Saved data entries:
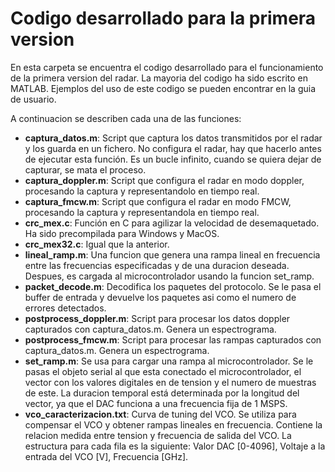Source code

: # Codigo desarrollado para la primera version
En esta carpeta se encuentra el codigo desarrollado para el funcionamiento de la primera version del radar.
La mayoria del codigo ha sido escrito en MATLAB. Ejemplos del uso de este codigo se pueden encontrar en la guia de usuario.

A continuacion se describen cada una de las funciones:	
- **captura_datos.m**: Script que captura los datos transmitidos por el radar y los guarda en un fichero. No configura el radar, hay que hacerlo antes de ejecutar esta función. Es un bucle infinito, cuando se quiera dejar de capturar, se mata el proceso.	
- **captura_doppler.m**: Script que configura el radar en modo doppler, procesando la captura y representandolo en tiempo real. 
- **captura_fmcw.m**: Script que configura el radar en modo FMCW, procesando la captura y representandola en tiempo real.	
- **crc_mex.c**: Función en C para agilizar la velocidad de desemaquetado. Ha sido precompilada para Windows y MacOS.
- **crc_mex32.c**: Igual que la anterior.	
- **lineal_ramp.m**: Una funcion que genera una rampa lineal en frecuencia entre las frecuencias especificadas y de una duracion deseada. Despues, es cargada al microcontrolador usando la funcion set_ramp.	
- **packet_decode.m**: Decodifica los paquetes del protocolo. Se le pasa el buffer de entrada y devuelve los paquetes asi como el numero de errores detectados.		
- **postprocess_doppler.m**: Script para procesar los datos doppler capturados con captura_datos.m. Genera un espectrograma.	
- **postprocess_fmcw.m**: Script para procesar las rampas capturados con captura_datos.m. Genera un espectrograma.	 	
- **set_ramp.m**: Se usa para cargar una rampa al microcontrolador. Se le pasas el objeto serial al que esta conectado el microcontrolador, el vector con los valores digitales en de tension y el numero de muestras de este. La duracion temporal está determinada por la longitud del vector, ya que el DAC funciona a una frecuencia fija de 1 MSPS.	
- **vco_caracterizacion.txt**: Curva de tuning del VCO. Se utiliza para compensar el VCO y obtener rampas lineales en frecuencia. Contiene la relacion medida entre tension y frecuencia de salida del VCO. La estructura para cada fila es la siguiente: Valor DAC [0-4096], Voltaje a la entrada del VCO [V], Frecuencia [GHz].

Work required —
Looking at the records above, return exactly the lines from the line with "La mayoria del" to the line with "- **captura_datos.m**: Script", both ends included.

Solved problem —
La mayoria del codigo ha sido escrito en MATLAB. Ejemplos del uso de este codigo se pueden encontrar en la guia de usuario.

A continuacion se describen cada una de las funciones:	
- **captura_datos.m**: Script que captura los datos transmitidos por el radar y los guarda en un fichero. No configura el radar, hay que hacerlo antes de ejecutar esta función. Es un bucle infinito, cuando se quiera dejar de capturar, se mata el proceso.	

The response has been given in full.